• **Your instructions**:
Under this line are the records; write out word for word the part that begins at the line containing "- Criar arquivo README.md detalhado" and ends at the line containing "- **Arquitetura**: Implementar", and no more.
* * * * * * *
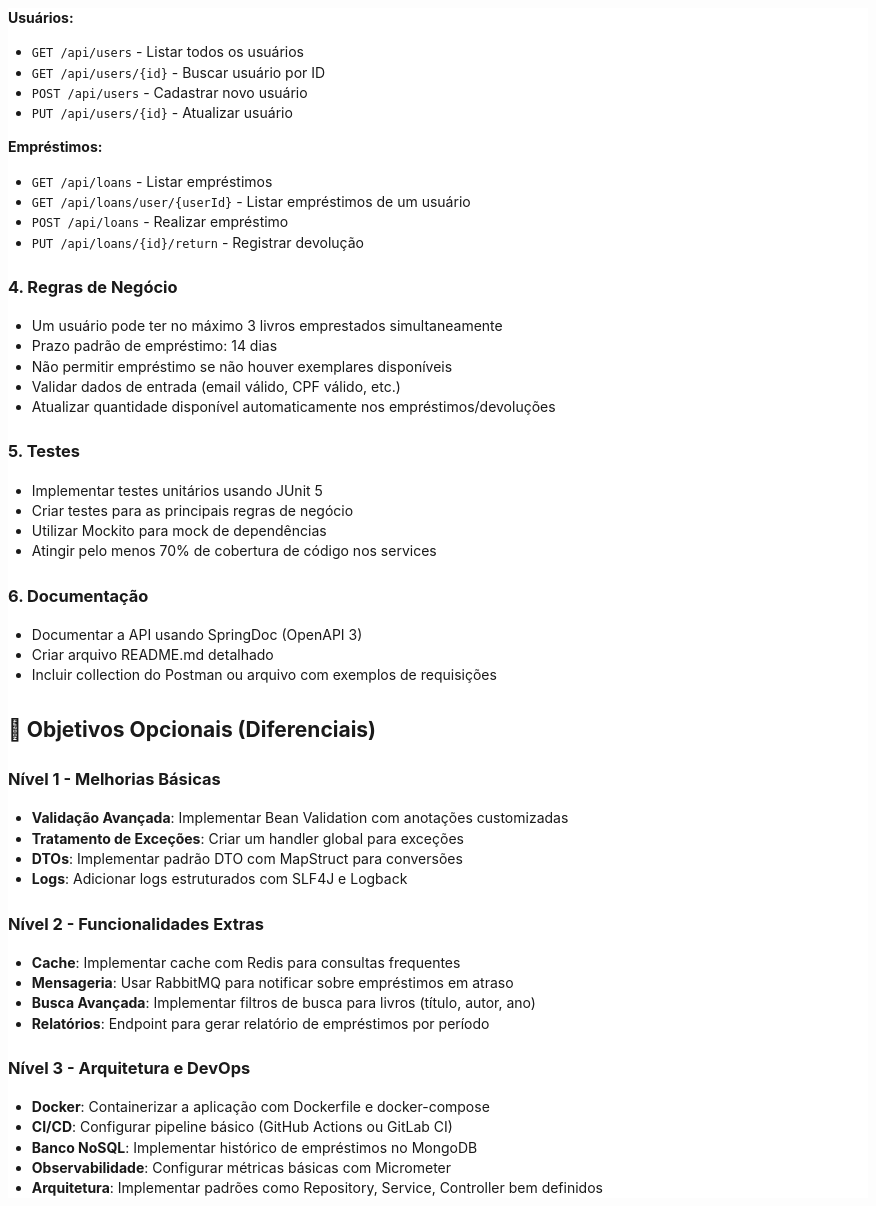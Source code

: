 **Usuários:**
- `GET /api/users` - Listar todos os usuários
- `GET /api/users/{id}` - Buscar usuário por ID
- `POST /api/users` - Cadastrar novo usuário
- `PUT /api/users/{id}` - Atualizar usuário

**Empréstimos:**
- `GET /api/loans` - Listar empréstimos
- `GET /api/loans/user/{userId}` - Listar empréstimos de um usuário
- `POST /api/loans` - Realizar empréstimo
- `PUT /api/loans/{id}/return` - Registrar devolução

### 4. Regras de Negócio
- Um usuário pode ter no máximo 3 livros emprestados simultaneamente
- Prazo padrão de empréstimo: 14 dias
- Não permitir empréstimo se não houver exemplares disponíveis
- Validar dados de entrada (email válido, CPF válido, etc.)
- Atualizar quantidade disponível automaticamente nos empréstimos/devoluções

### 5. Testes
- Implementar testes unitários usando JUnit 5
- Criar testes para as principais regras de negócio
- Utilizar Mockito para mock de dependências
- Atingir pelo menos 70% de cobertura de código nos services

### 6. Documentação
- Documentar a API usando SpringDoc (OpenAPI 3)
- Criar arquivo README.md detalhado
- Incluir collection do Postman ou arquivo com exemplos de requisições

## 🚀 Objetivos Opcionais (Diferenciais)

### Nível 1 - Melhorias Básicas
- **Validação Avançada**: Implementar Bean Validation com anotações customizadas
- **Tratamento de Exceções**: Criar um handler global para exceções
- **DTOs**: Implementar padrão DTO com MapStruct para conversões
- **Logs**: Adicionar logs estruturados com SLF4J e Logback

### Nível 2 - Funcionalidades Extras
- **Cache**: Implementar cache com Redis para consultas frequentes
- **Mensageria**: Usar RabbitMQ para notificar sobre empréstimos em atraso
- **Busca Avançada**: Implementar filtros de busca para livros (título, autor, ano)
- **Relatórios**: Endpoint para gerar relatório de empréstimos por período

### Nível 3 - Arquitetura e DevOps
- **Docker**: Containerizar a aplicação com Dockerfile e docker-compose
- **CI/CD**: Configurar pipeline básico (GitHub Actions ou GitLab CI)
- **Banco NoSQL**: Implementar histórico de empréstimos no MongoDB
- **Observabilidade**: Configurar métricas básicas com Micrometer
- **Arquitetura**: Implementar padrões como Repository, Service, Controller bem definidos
* * * * * * *
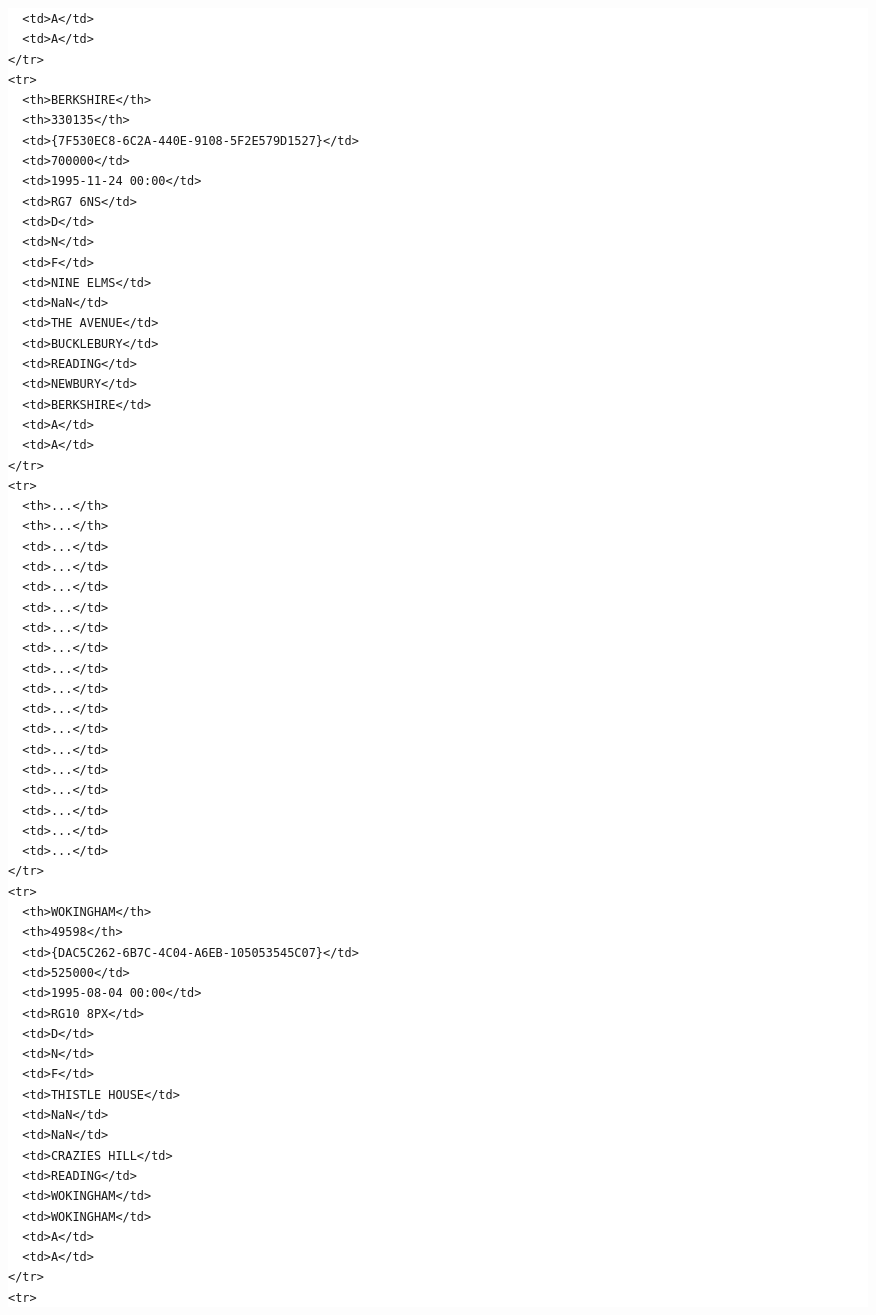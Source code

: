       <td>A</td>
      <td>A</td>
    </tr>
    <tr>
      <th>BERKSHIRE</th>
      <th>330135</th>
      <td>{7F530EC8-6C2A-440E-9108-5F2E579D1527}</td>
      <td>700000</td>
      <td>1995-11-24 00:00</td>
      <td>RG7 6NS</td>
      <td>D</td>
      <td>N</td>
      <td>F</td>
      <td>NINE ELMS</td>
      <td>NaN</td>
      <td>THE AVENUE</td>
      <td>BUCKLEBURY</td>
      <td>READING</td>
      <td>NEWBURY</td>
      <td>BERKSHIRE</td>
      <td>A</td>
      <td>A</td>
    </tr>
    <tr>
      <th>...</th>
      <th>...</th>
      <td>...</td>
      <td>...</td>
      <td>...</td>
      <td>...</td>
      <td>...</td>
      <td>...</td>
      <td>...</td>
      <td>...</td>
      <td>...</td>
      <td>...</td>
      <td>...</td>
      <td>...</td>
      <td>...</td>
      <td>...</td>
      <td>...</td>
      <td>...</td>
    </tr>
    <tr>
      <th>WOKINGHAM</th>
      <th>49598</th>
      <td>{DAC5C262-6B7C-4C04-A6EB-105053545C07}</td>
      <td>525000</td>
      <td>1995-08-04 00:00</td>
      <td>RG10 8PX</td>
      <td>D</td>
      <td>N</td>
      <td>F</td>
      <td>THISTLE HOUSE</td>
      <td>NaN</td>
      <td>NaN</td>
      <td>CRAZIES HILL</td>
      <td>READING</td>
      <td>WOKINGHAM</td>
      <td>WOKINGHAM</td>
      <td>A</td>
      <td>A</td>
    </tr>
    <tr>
* * * * * * *
• **Answer area**:
- Criar arquivo README.md detalhado
- Incluir collection do Postman ou arquivo com exemplos de requisições

## 🚀 Objetivos Opcionais (Diferenciais)

### Nível 1 - Melhorias Básicas
- **Validação Avançada**: Implementar Bean Validation com anotações customizadas
- **Tratamento de Exceções**: Criar um handler global para exceções
- **DTOs**: Implementar padrão DTO com MapStruct para conversões
- **Logs**: Adicionar logs estruturados com SLF4J e Logback

### Nível 2 - Funcionalidades Extras
- **Cache**: Implementar cache com Redis para consultas frequentes
- **Mensageria**: Usar RabbitMQ para notificar sobre empréstimos em atraso
- **Busca Avançada**: Implementar filtros de busca para livros (título, autor, ano)
- **Relatórios**: Endpoint para gerar relatório de empréstimos por período

### Nível 3 - Arquitetura e DevOps
- **Docker**: Containerizar a aplicação com Dockerfile e docker-compose
- **CI/CD**: Configurar pipeline básico (GitHub Actions ou GitLab CI)
- **Banco NoSQL**: Implementar histórico de empréstimos no MongoDB
- **Observabilidade**: Configurar métricas básicas com Micrometer
- **Arquitetura**: Implementar padrões como Repository, Service, Controller bem definidos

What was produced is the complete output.